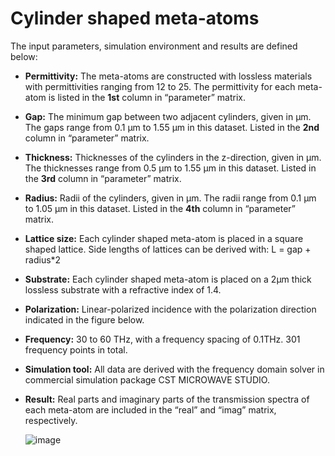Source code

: # Cylinder shaped meta-atoms

The input parameters, simulation environment and results are defined below:

-   **Permittivity:** The meta-atoms are constructed with lossless materials
    with permittivities ranging from 12 to 25. The permittivity for each
    meta-atom is listed in the **1st** column in “parameter” matrix.

-   **Gap:** The minimum gap between two adjacent cylinders, given in µm. The
    gaps range from 0.1 µm to 1.55 µm in this dataset. Listed in the **2nd**
    column in “parameter” matrix.

-   **Thickness:** Thicknesses of the cylinders in the z-direction, given in µm.
    The thicknesses range from 0.5 µm to 1.55 µm in this dataset. Listed in the
    **3rd** column in “parameter” matrix.

-   **Radius:** Radii of the cylinders, given in µm. The radii range from 0.1 µm
    to 1.05 µm in this dataset. Listed in the **4th** column in “parameter”
    matrix.

-   **Lattice size:** Each cylinder shaped meta-atom is placed in a square
    shaped lattice. Side lengths of lattices can be derived with:
                          L = gap + radius*2   

-   **Substrate:** Each cylinder shaped meta-atom is placed on a 2µm thick
    lossless substrate with a refractive index of 1.4.

-   **Polarization:** Linear-polarized incidence with the polarization direction
    indicated in the figure below.

-   **Frequency:** 30 to 60 THz, with a frequency spacing of 0.1THz. 301
    frequency points in total.

-   **Simulation tool:** All data are derived with the frequency domain solver
    in commercial simulation package CST MICROWAVE STUDIO.

-   **Result:** Real parts and imaginary parts of the transmission spectra of
    each meta-atom are included in the “real” and “imag” matrix, respectively.
    
    ![image](https://github.com/garfieldass/Meta-atoms-data-sharing/blob/master/pics/cylinder.jpg)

---

• [Your goal]
The job is to copy all the records precisely while omitting any picture.

• [Result of the task]
Source code

: # Cylinder shaped meta-atoms

The input parameters, simulation environment and results are defined below:

-   **Permittivity:** The meta-atoms are constructed with lossless materials
    with permittivities ranging from 12 to 25. The permittivity for each
    meta-atom is listed in the **1st** column in “parameter” matrix.

-   **Gap:** The minimum gap between two adjacent cylinders, given in µm. The
    gaps range from 0.1 µm to 1.55 µm in this dataset. Listed in the **2nd**
    column in “parameter” matrix.

-   **Thickness:** Thicknesses of the cylinders in the z-direction, given in µm.
    The thicknesses range from 0.5 µm to 1.55 µm in this dataset. Listed in the
    **3rd** column in “parameter” matrix.

-   **Radius:** Radii of the cylinders, given in µm. The radii range from 0.1 µm
    to 1.05 µm in this dataset. Listed in the **4th** column in “parameter”
    matrix.

-   **Lattice size:** Each cylinder shaped meta-atom is placed in a square
    shaped lattice. Side lengths of lattices can be derived with:
                          L = gap + radius*2   

-   **Substrate:** Each cylinder shaped meta-atom is placed on a 2µm thick
    lossless substrate with a refractive index of 1.4.

-   **Polarization:** Linear-polarized incidence with the polarization direction
    indicated in the figure below.

-   **Frequency:** 30 to 60 THz, with a frequency spacing of 0.1THz. 301
    frequency points in total.

-   **Simulation tool:** All data are derived with the frequency domain solver
    in commercial simulation package CST MICROWAVE STUDIO.

-   **Result:** Real parts and imaginary parts of the transmission spectra of
    each meta-atom are included in the “real” and “imag” matrix, respectively.
    
    ![image](https://github.com/garfieldass/Meta-atoms-data-sharing/blob/master/pics/cylinder.jpg)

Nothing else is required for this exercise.